New laws spearheaded by industry after Mount Polley dam failure
The pollution caused by last summer’s dam failure at the Imperial Metals’ Mount Polley and the recommendations from an expert panel this January are having effects in the United States.
Six weeks ago, Montana changed its laws in response to the B.C. mine disaster, entrenching in statutes design standards for mine waste-storage facilities, qualifications for engineers and requirements for independent review panels.
The law changes were spearheaded by industry through the Montana Mining Association and sponsored by Republican state Senator Chas Vincent.
In B.C., the mining industry has been cautious in its response to the expert panel recommendations, which included the call for the independent review panels made up of senior geotechnical engineers. And while the B.C. Liberal government says changes are coming, it has said a review of provincial laws could take at least a year.

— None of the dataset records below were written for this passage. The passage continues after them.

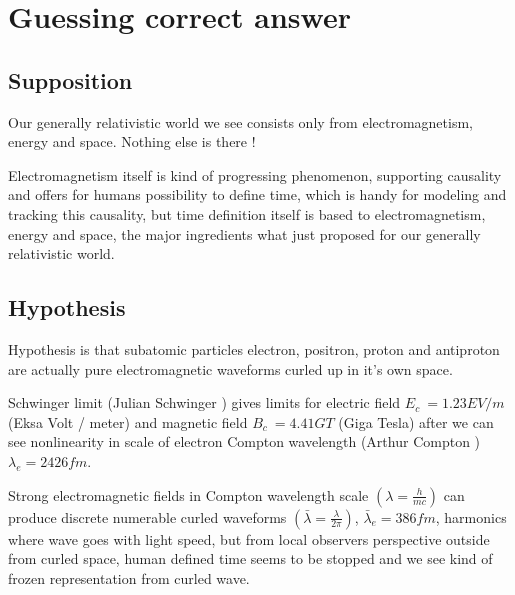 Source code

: %
%
%
\begin{comment}\end{comment}
\chapter{Guessing correct answer}
\section{Supposition}
\label{supposition}
Our generally relativistic world we see consists only from electromagnetism,
energy and space. Nothing else is there !

Electromagnetism itself is kind of progressing phenomenon, supporting causality
and offers for humans possibility to define time, which is handy for modeling
and tracking this causality, but time definition itself is based to
electromagnetism, energy and space, the major ingredients what just proposed
for our generally relativistic world.

\section{Hypothesis}
\label{hypothesis}

Hypothesis is that subatomic particles electron, positron, proton and
antiproton are actually pure electromagnetic waveforms curled up in it's own
space.

Schwinger limit (Julian Schwinger \cite{SchwingerLimit}) gives limits for
electric field $E_c~=1.23 EV/m$ (Eksa Volt / meter) and magnetic field
$B_c~=4.41 GT$ (Giga Tesla) after we can see nonlinearity in scale of
electron Compton wavelength (Arthur Compton \cite{ComptonWavelength}) 
$\lambda_e=2426 fm$.


Strong electromagnetic fields in Compton wavelength scale
$(\lambda=\frac{h}{mc})$
can produce discrete numerable curled waveforms
$(\bar{\lambda}=\frac{\lambda}{2\pi})$,
$\bar{\lambda}_e=386 fm$,
harmonics where wave goes with light speed, but from local observers
perspective outside from curled space, human defined time seems to be stopped
and we see kind of frozen representation from curled wave.

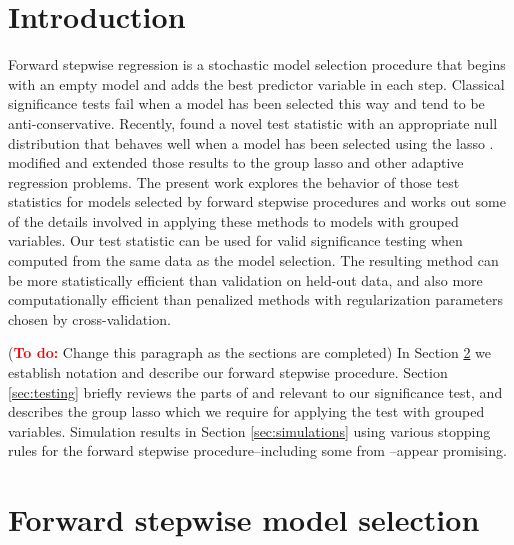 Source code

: \documentclass{imsart}
\newcommand{\todo}{\textcolor{red}{\textbf{To do: }}}
\begin{document}
\section{Introduction}
\label{sec:intro}

Forward stepwise regression is a stochastic model selection procedure
that begins with an empty model and adds the best predictor variable
in each step.  Classical significance tests fail when a model has been
selected this way and tend to be anti-conservative.  Recently,
\cite{significance:lasso} found a novel test statistic with an
appropriate null distribution that behaves well when a model has been
selected using the lasso \citep{tibshirani:lasso}.
\cite{tests:adaptive} modified and extended those results to the
group lasso \citep{grouplasso} and other adaptive regression
problems.  The present work explores the behavior of those test
statistics for models selected by forward stepwise procedures and
works out some of the details involved in applying these methods to
models with grouped variables.  Our test statistic can be
used for valid significance testing when computed from the same
data as the model selection.  The resulting method can
be more statistically efficient than validation on held-out data, and
also more computationally efficient than penalized methods with
regularization parameters chosen by cross-validation.



(\todo Change this paragraph as the sections are completed)
In Section \ref{sec:stepwise} we establish notation and describe our
forward stepwise procedure. Section \ref{sec:testing} briefly reviews
the parts of \cite{significance:lasso} and \cite{tests:adaptive}
relevant to our significance test, and describes the group lasso which
we require for applying the test with grouped
variables. Simulation results in Section \ref{sec:simulations} using
various stopping rules for the forward stepwise procedure--including
some from \cite{sequential:fdr}--appear promising.


\section{Forward stepwise model selection}
\label{sec:stepwise}
\end{document}
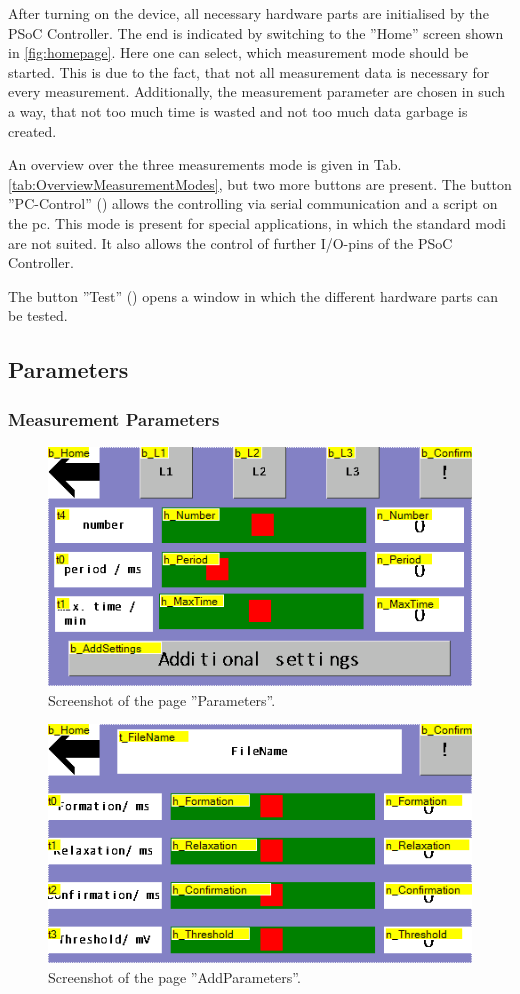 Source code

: 	After turning on the device, all necessary hardware parts are initialised by the PSoC Controller. The end is indicated by switching to the ''Home'' screen shown in \ref{fig:homepage}.
	Here one can select, which measurement mode should be started. This is due to the fact, that not all measurement data is necessary for every measurement. 
	Additionally, the measurement parameter are chosen in such a way, that not too much time is wasted and not too much data garbage is created.
	
	An overview over the three measurements mode is given in Tab. \ref{tab:OverviewMeasurementModes}, but two more buttons are present. 
	The button ''PC-Control'' () allows the controlling via serial communication and a script on the pc. This mode is present for special applications, in which the standard modi are not suited. It also allows the control of further I/O-pins of the PSoC Controller. 
	
	The button ''Test'' () opens a window in which the different hardware parts can be tested. 
	
	\subsection{Parameters}
	
	\subsubsection{Measurement Parameters}
	\begin{figure}[h]
		\centering
		\includegraphics[width=0.7\linewidth]{LamellaDevice_Hardware/ParametersPage}
		\caption{Screenshot of the page ''Parameters''.}
		\label{fig:parameterspage}
	\end{figure}
	
	\begin{figure}[h]
		\centering
		\includegraphics[width=0.7\linewidth]{LamellaDevice_Hardware/AddParametersPage}
		\caption{Screenshot of the page ''AddParameters''.}
		\label{fig:addsettingpage}
	\end{figure}



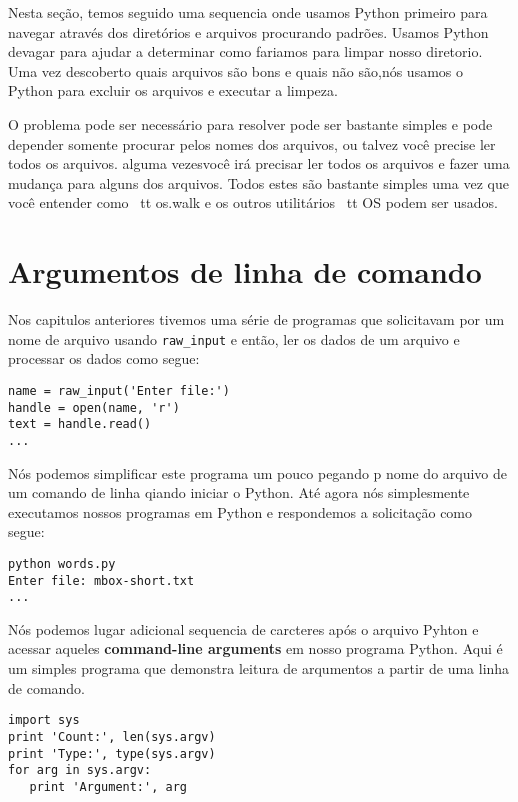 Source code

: Nesta seção, temos seguido uma sequencia onde usamos Python primeiro para navegar através dos diretórios e arquivos
procurando padrões. Usamos Python devagar para ajudar a determinar como fariamos para limpar nosso diretorio.
Uma vez descoberto quais arquivos são bons e quais não são,nós usamos o Python para excluir os arquivos e executar a limpeza.

O problema pode ser necessário para resolver pode ser bastante simples 
e pode depender somente procurar pelos nomes dos arquivos,
ou talvez você precise ler todos os arquivos. alguma vezesvocê irá precisar ler todos os arquivos e fazer uma 
mudança para alguns dos arquivos.
Todos estes são bastante simples uma vez que você entender como {\ tt os.walk}
e os outros utilitários {\ tt OS} podem ser usados.

\section{Argumentos de linha de comando}


Nos capitulos anteriores tivemos uma série de programas que solicitavam
por um nome de arquivo usando \verb"raw_input" e então, ler os dados 
de um arquivo e processar os dados como segue:

\begin{verbatim}
name = raw_input('Enter file:')
handle = open(name, 'r')
text = handle.read()
...
\end{verbatim}

%

Nós podemos simplificar este programa um pouco pegando p nome do arquivo
de um comando de linha qiando iniciar o Python. Até agora 
nós simplesmente executamos nossos programas em Python e respondemos a
solicitação como segue:

\begin{verbatim}
python words.py
Enter file: mbox-short.txt
...
\end{verbatim}

%

Nós podemos lugar adicional sequencia de carcteres após o arquivo Pyhton e acessar aqueles 
{\bf command-line arguments} em nosso programa Python. 
Aqui é um simples programa que demonstra leitura de arqumentos a partir de uma linha de comando.

\begin{verbatim}
import sys
print 'Count:', len(sys.argv)
print 'Type:', type(sys.argv)
for arg in sys.argv:
   print 'Argument:', arg
\end{verbatim}

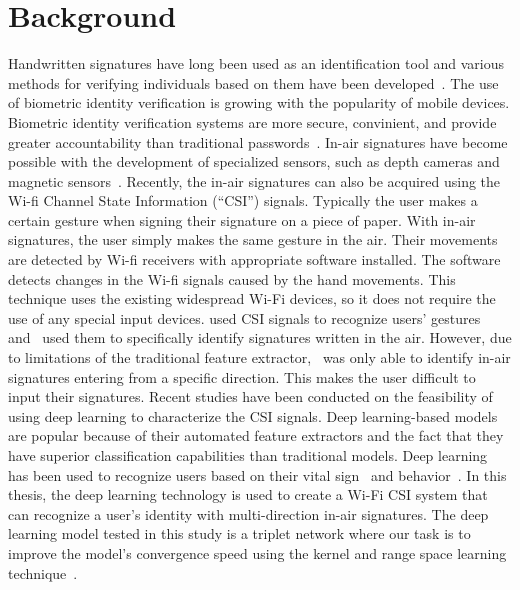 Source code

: \section{Background}
Handwritten signatures have long been used as an identification tool and various methods for verifying individuals based on them have been developed~\cite{fahmy2010online,galbally2015line,sanmorino2012survey,sesa2012information}.
The use of biometric identity verification is growing with the popularity of mobile devices. Biometric identity verification systems are more secure, convinient, and provide greater accountability than traditional passwords~\cite{hutton2004biometrics,jain2006biometrics,ross2006handbook}.
In-air signatures have become possible with the development of specialized sensors, such as depth cameras and magnetic sensors~\cite{bailador2011analysis, jeon2012system,ketabdar2012magnetic,malik20183dairsig}.
Recently, the in-air signatures can also be acquired using the Wi-fi Channel State Information (``CSI'') signals. Typically the user makes a certain gesture when signing their signature on a piece of paper. With in-air signatures, the user simply makes the same gesture in the air. Their movements are detected by Wi-fi receivers with appropriate software installed. The software detects changes in the Wi-fi signals caused by the hand movements. This technique uses the existing widespread Wi-Fi devices, so it does not require the use of any special input devices. 
\cite{abdelnasser2015wigest,nandakumar2014wi} used CSI signals to recognize users' gestures and~\cite{moon2017air} used them to specifically identify signatures written in the air. 
However, due to limitations of the traditional feature extractor,~\cite{moon2017air} was only able to identify in-air signatures entering from a specific direction. This makes the user difficult to input their signatures.
Recent studies have been conducted on the feasibility of using deep learning to characterize the CSI signals. Deep learning-based models are popular because of their automated feature extractors and the fact that they have superior classification capabilities than traditional models. Deep learning has been used to recognize users based on their vital sign~\cite{zhang2017pulseprint,szankin2018long} and behavior~\cite{shi2017smart,pokkunuru2018neuralwave}.
In this thesis, the deep learning technology is used to create a Wi-Fi CSI system that can recognize a user's identity with multi-direction in-air signatures.
The deep learning model tested in this study is a triplet network where our task is to improve the model's convergence speed using the kernel and range space learning technique~\cite{toh2018gradient}.

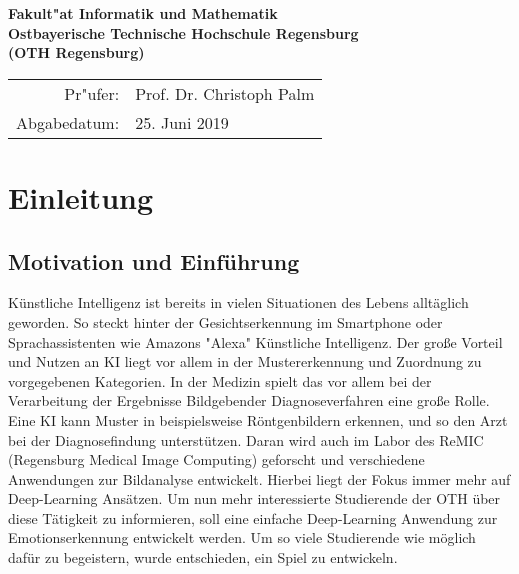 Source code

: \documentclass[12pt,a4paper,headinclude,twoside, plainheadsepline, open=right,numbers=noenddot]{scrreprt}
\begin{document}
\begin{titlepage}
\begin{center}
\vfill
\vfill
\textbf{\large Fakult"at Informatik und Mathematik\\
Ostbayerische Technische Hochschule Regensburg\\
(OTH Regensburg)}
\vfill
\vfill

\begin{tabular}{rl}
Pr"ufer:   & Prof. Dr. Christoph Palm\\
Abgabedatum:& 25. Juni 2019
\end{tabular}
\end{center}
\end{titlepage}


\pagestyle{useheadings} %
\tableofcontents %


\chapter{Einleitung}
\label{einleitung}

\section{Motivation und Einführung}
Künstliche Intelligenz ist bereits in vielen Situationen des Lebens alltäglich geworden. So steckt hinter der Gesichtserkennung im Smartphone oder Sprachassistenten wie Amazons "{}Alexa"{} Künstliche Intelligenz. Der große Vorteil und Nutzen an KI liegt vor allem in der Mustererkennung und Zuordnung zu vorgegebenen Kategorien. In der Medizin spielt das vor allem bei der Verarbeitung der Ergebnisse Bildgebender Diagnoseverfahren eine große Rolle. Eine KI kann Muster in beispielsweise Röntgenbildern erkennen, und so den Arzt bei der Diagnosefindung unterstützen.
Daran wird auch im Labor des ReMIC (Regensburg Medical Image Computing) geforscht und verschiedene Anwendungen zur Bildanalyse entwickelt. Hierbei liegt der Fokus immer mehr auf Deep-Learning Ansätzen. Um nun mehr interessierte Studierende der OTH über diese Tätigkeit zu informieren, soll eine einfache Deep-Learning Anwendung zur Emotionserkennung entwickelt werden. Um so viele Studierende wie möglich dafür zu begeistern, wurde entschieden, ein Spiel zu entwickeln. 
\end{document}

Montana Mining Association executive director Tammy Johnson said it wasn’t an easy decision to propose increased regulation but the changes were needed to ensure public confidence in mine dam safety.
Johnson said she believes the new laws are the most rigorous guidelines for mine-waste storage facilities, often call tailings ponds, in existence. “It’s not a guidance document, we made it hard and fast law,” she said.
Johnson said they acted quickly after the Mount Polley dam failure because the Montana legislature only meets once every two years and industry didn’t want to wait until 2017 to make changes.